彼は9歳で誘拐されたが、命を救うために3時間歌い続けた

Por Diego Aguirre
10 August, 2026

ウィリー・マイリックは9歳で、ジョージア州アトランタ南西部にある自宅の車道に立っていたとき、男に捕まれ、車に無理やり押し込まれた。2014年4月のことだった。

彼は叫ばなかった。抵抗もしなかった。車が走っている間にドアを開けようともしなかった。

彼は歌い始めた。



彼は日曜学校で覚えたゴスペル曲「Every Praise」を歌った。そして歌い終えると、また歌った。さらにもう一度、またもう一度。男が街の外れを車で走り回り、黙れと怒鳴るなか、彼はほぼ3時間にわたって歌い続けた。

“歌うのをやめなければ、俺はお前に何かするぞと言われた”、とウィリーは後に振り返った。それでも彼は歌い続けた。

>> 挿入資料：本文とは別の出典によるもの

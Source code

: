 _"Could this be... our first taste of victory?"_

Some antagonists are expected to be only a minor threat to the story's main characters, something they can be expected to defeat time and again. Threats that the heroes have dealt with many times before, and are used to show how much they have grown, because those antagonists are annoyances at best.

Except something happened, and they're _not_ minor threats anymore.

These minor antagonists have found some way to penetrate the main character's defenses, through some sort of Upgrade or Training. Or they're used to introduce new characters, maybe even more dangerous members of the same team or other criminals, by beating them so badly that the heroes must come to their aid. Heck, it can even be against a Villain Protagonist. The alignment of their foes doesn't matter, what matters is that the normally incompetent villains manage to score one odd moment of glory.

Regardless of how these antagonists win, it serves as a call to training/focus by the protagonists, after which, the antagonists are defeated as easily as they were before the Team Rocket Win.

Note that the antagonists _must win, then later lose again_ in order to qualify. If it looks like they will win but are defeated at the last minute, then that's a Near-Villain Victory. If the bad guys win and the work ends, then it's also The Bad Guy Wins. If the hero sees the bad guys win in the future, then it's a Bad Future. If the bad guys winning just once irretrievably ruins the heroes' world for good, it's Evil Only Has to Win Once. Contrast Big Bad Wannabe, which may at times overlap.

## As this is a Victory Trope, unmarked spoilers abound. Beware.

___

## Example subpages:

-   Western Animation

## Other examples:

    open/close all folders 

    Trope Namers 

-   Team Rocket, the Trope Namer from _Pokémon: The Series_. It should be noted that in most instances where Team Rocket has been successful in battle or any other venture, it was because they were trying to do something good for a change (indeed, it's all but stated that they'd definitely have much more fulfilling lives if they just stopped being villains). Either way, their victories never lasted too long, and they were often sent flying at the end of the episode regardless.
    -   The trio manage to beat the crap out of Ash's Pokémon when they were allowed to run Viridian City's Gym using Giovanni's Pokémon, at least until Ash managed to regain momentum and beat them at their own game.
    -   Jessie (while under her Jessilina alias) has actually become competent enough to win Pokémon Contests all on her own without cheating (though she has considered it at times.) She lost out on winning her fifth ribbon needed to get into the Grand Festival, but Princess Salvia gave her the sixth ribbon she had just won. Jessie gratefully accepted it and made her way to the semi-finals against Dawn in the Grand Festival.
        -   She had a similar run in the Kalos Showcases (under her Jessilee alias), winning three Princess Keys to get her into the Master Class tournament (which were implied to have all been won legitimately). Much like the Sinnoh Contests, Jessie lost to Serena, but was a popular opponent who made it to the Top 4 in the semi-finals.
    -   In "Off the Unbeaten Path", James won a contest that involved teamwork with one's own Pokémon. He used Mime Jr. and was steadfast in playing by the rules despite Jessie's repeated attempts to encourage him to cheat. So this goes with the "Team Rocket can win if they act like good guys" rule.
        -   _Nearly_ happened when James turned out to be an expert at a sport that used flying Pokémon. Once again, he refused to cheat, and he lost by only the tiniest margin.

9歳の少年には、大人と戦う力はない。交渉できるほどの年齢でもない。走行中の車から逃げる術もない。ウィリーにあったのは、教会で覚えた一つのメロディーだけであり、残された唯一のものにしがみつく人のように、それにしがみついた。

その3時間の後、アトランタ郊外のイーストポイントで、男は車を止め、彼を解放した。ウィリーは、彼が3歳のときから育ててくれた名付け親のコデッタ・ベイトマンのもとへ戻った。



その道中、あの少年の心の中で何が起きていたのかを、誰も完全には説明できない。だが、何も持たなかった少年は、自分の内に携えていた唯一のものを見つけた。そしてその時、それで十分だった。